Making them gains

“The world breaks every one and afterward many are strong at the broken places.”

―Ernest Hemingway


Sometimes strength is a liability.

If you’re strong, you can hold on much longer than you should. Right? If you have a high pain tolerance, you might put up with a lot of pain before you get that thing checked out. You might not notice warning signs. You might dismiss your own discomfort.

Being strong can become a type of armor that solidifies around you. Then it takes a lot to break you open. It might take a lot of hurt, over and over, before you finally quit resisting, quit squaring your shoulders, quit gathering yourself together to make it through…

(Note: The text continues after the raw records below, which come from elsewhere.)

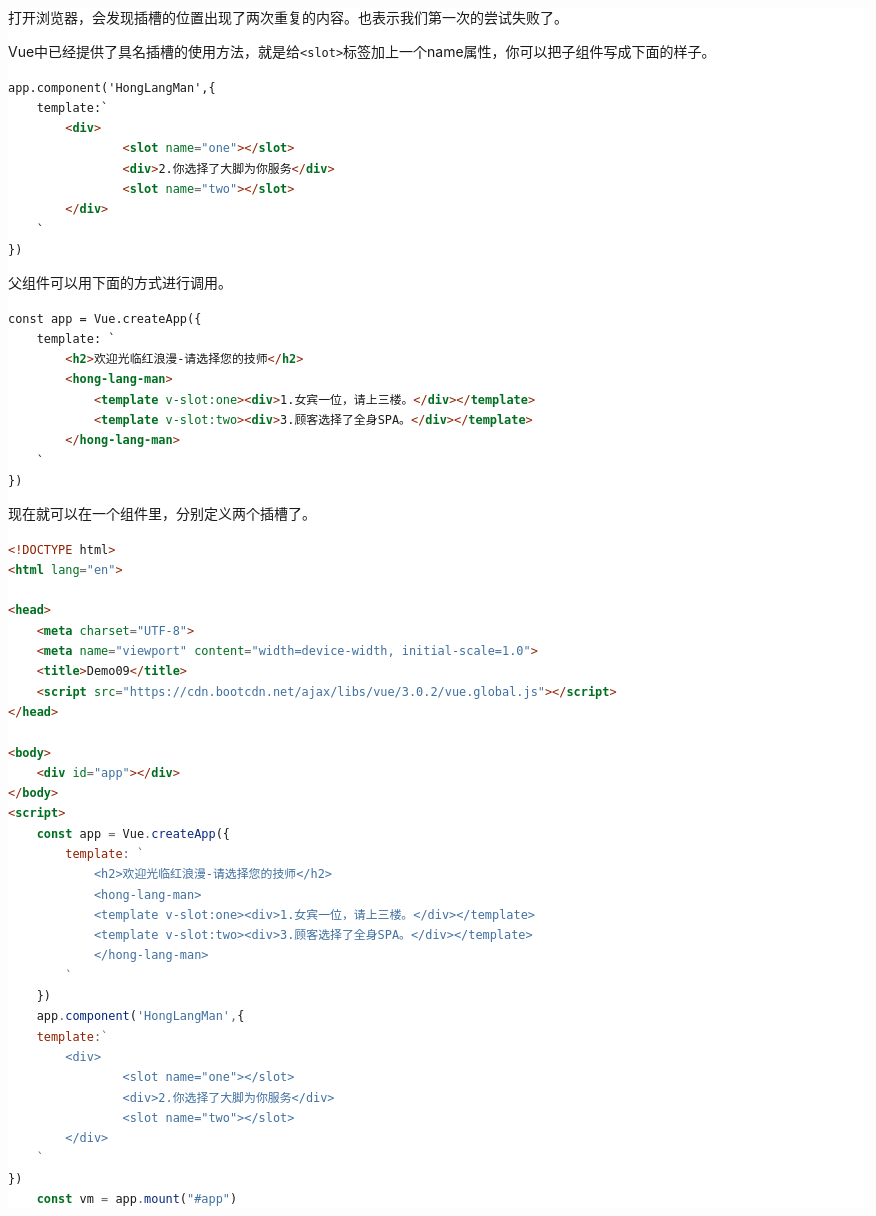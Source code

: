 打开浏览器，会发现插槽的位置出现了两次重复的内容。也表示我们第一次的尝试失败了。

Vue中已经提供了具名插槽的使用方法，就是给`<slot>`标签加上一个name属性，你可以把子组件写成下面的样子。

```html
app.component('HongLangMan',{
    template:`
        <div>
                <slot name="one"></slot>
                <div>2.你选择了大脚为你服务</div>
                <slot name="two"></slot>
        </div>
    `
})
```

父组件可以用下面的方式进行调用。

```html
const app = Vue.createApp({
    template: ` 
        <h2>欢迎光临红浪漫-请选择您的技师</h2>
        <hong-lang-man>
            <template v-slot:one><div>1.女宾一位，请上三楼。</div></template>
            <template v-slot:two><div>3.顾客选择了全身SPA。</div></template>
        </hong-lang-man>
    `
})
```

现在就可以在一个组件里，分别定义两个插槽了。



```html
<!DOCTYPE html>
<html lang="en">

<head>
    <meta charset="UTF-8">
    <meta name="viewport" content="width=device-width, initial-scale=1.0">
    <title>Demo09</title>
    <script src="https://cdn.bootcdn.net/ajax/libs/vue/3.0.2/vue.global.js"></script>
</head>

<body>
    <div id="app"></div>
</body>
<script>
    const app = Vue.createApp({
        template: ` 
            <h2>欢迎光临红浪漫-请选择您的技师</h2>
            <hong-lang-man>
            <template v-slot:one><div>1.女宾一位，请上三楼。</div></template>
            <template v-slot:two><div>3.顾客选择了全身SPA。</div></template>
            </hong-lang-man>
        `
    })
    app.component('HongLangMan',{
    template:`
        <div>
                <slot name="one"></slot>
                <div>2.你选择了大脚为你服务</div>
                <slot name="two"></slot>
        </div>
    `
})
    const vm = app.mount("#app")
```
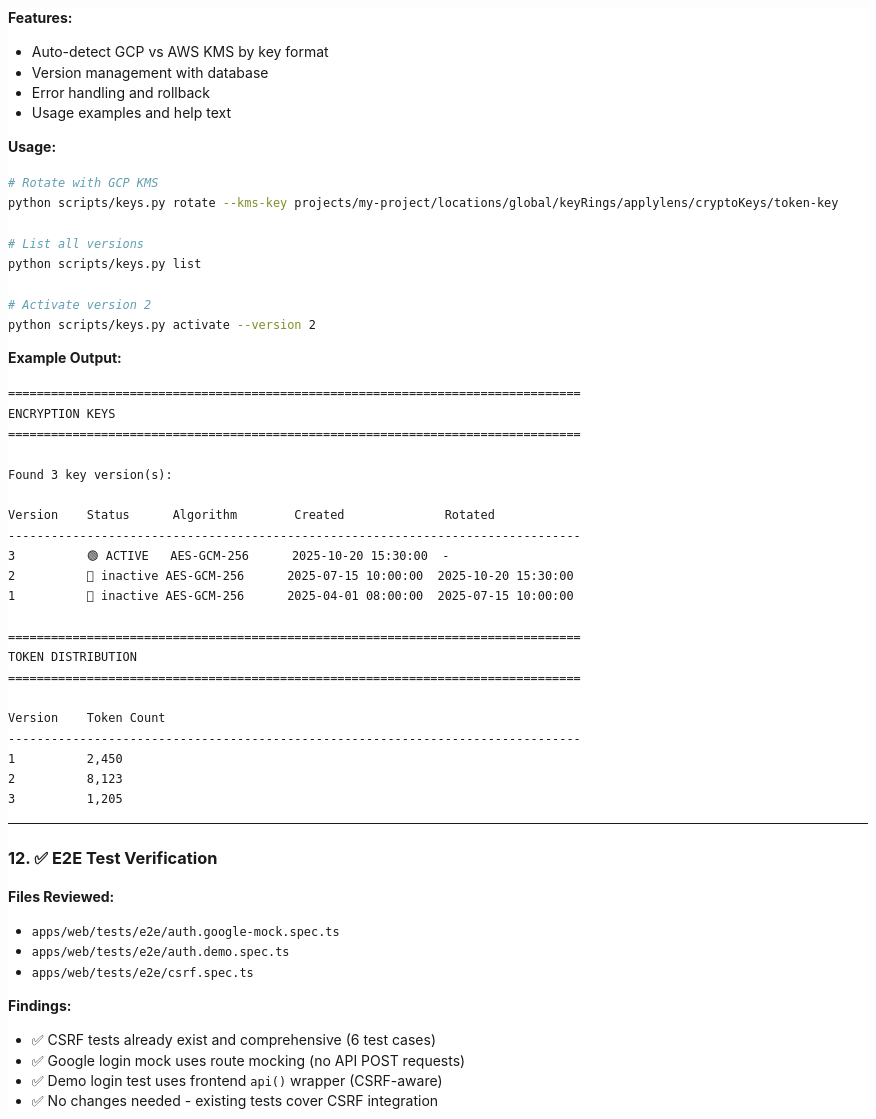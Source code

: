 **Features:**
- Auto-detect GCP vs AWS KMS by key format
- Version management with database
- Error handling and rollback
- Usage examples and help text

**Usage:**
```bash
# Rotate with GCP KMS
python scripts/keys.py rotate --kms-key projects/my-project/locations/global/keyRings/applylens/cryptoKeys/token-key

# List all versions
python scripts/keys.py list

# Activate version 2
python scripts/keys.py activate --version 2
```

**Example Output:**
```
================================================================================
ENCRYPTION KEYS
================================================================================

Found 3 key version(s):

Version    Status      Algorithm        Created              Rotated
--------------------------------------------------------------------------------
3          🟢 ACTIVE   AES-GCM-256      2025-10-20 15:30:00  -
2          🔴 inactive AES-GCM-256      2025-07-15 10:00:00  2025-10-20 15:30:00
1          🔴 inactive AES-GCM-256      2025-04-01 08:00:00  2025-07-15 10:00:00

================================================================================
TOKEN DISTRIBUTION
================================================================================

Version    Token Count
--------------------------------------------------------------------------------
1          2,450
2          8,123
3          1,205
```

---

### 12. ✅ E2E Test Verification
**Files Reviewed:**
- `apps/web/tests/e2e/auth.google-mock.spec.ts`
- `apps/web/tests/e2e/auth.demo.spec.ts`
- `apps/web/tests/e2e/csrf.spec.ts`

**Findings:**
- ✅ CSRF tests already exist and comprehensive (6 test cases)
- ✅ Google login mock uses route mocking (no API POST requests)
- ✅ Demo login test uses frontend `api()` wrapper (CSRF-aware)
- ✅ No changes needed - existing tests cover CSRF integration
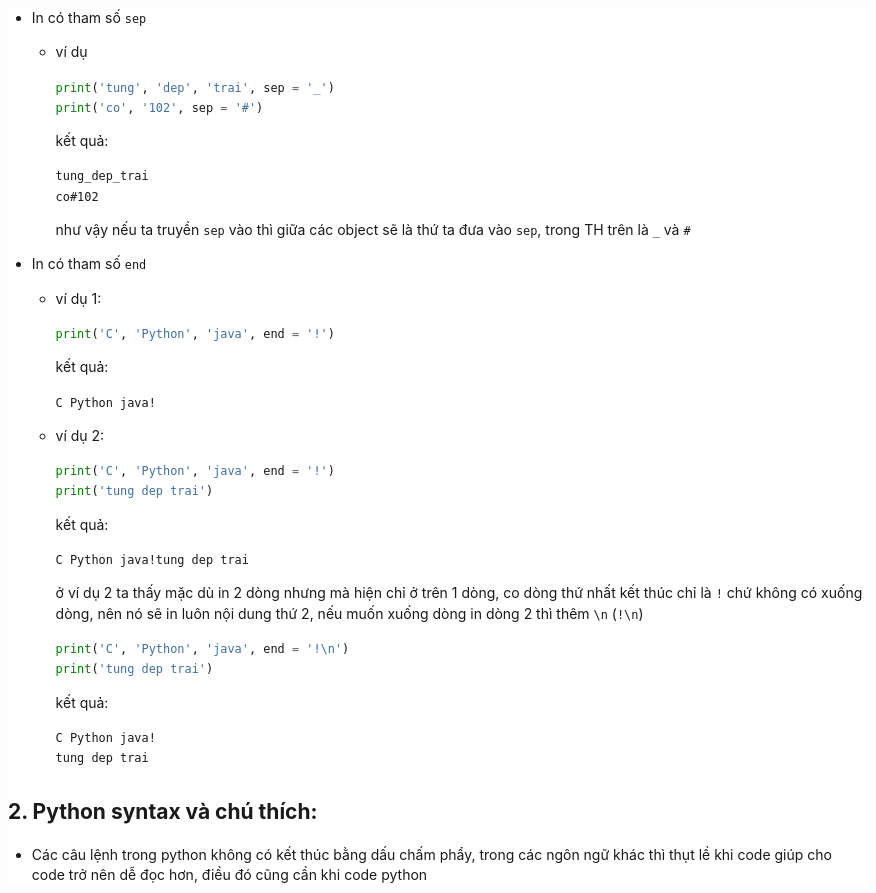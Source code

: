 * In có tham số `sep`
    * ví dụ
        ```python
        print('tung', 'dep', 'trai', sep = '_')
        print('co', '102', sep = '#')
        ```
        kết quả:

        ```
        tung_dep_trai
        co#102  
        ```
        như vậy nếu ta truyền `sep` vào thì giữa các object sẽ là thứ ta đưa vào `sep`, trong TH trên là `_` và `#`

* In có tham số `end`
    * ví dụ 1:
        ```python
        print('C', 'Python', 'java', end = '!')
        ```
        kết quả:

        ```
        C Python java!
        ```

    * ví dụ 2:
        ```python
        print('C', 'Python', 'java', end = '!')
        print('tung dep trai')
        ```
        kết quả:

        ```
        C Python java!tung dep trai
        ```
        ở ví dụ 2 ta thấy mặc dù in 2 dòng nhưng mà hiện chỉ ở trên 1 dòng, co dòng thứ nhất kết thúc chỉ là `!` chứ không có xuống dòng, nên nó sẽ in luôn nội dung thứ 2, nếu muốn xuống dòng in dòng 2 thì thêm `\n` (`!\n`)

        ```python
        print('C', 'Python', 'java', end = '!\n')
        print('tung dep trai')
        ```
        kết quả:

        ```
        C Python java!
        tung dep trai
        ```

## 2. Python syntax và chú thích:

* Các câu lệnh trong python không có kết thúc bằng dấu chấm phẩy, trong các ngôn ngữ khác thì thụt lề khi code giúp cho code trở nên dễ đọc hơn, điều đó cũng cần khi code python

And let yourself start falling apart.

If you’re strong, and if being strong is something you take pride in, then any kind of letting go or falling apart will feel like failure.

And failure will feel so risky.

Success is a kind of safety. If some part of your life — or perhaps the whole damn thing — needs to fall apart, then you’re probably not feeling so safe. As long as you keep trying, success is still a possibility. Even if it’s a tiny pinpoint of possibility, focusing on the infinitesimal maybe feels better, safer, than letting it go. What else will you hold onto?

There’s the trick — you won’t hold onto anything. For a minute, it will feel like a rollercoaster drop, a free fall. The rope swing broke and you’re flying through the air. The car is spinning, smashing into guard rails, your hands are clutching at anything but even the solid things are moving, turning, tumbling.

It will feel like this for a while.

The armor you grew over your heart, that brittle strength you depended on, will break into a thousand pieces and leave you exposed.

And you will not die but you will feel like maybe you are dying, and some days that will seem like a relief.

After a while, you will discover something strange — yourself, still alive, heart beating, mind reeling, everything a bit topsy-turvy, confusion and chaos and hurt lurking nearby, fear whistling in your ear, but something soft and gentle wrapped around you.

A soft kind of strength, like a blanket. Perhaps it appeared because you needed it. Perhaps it was there all this time, tucked under your armor.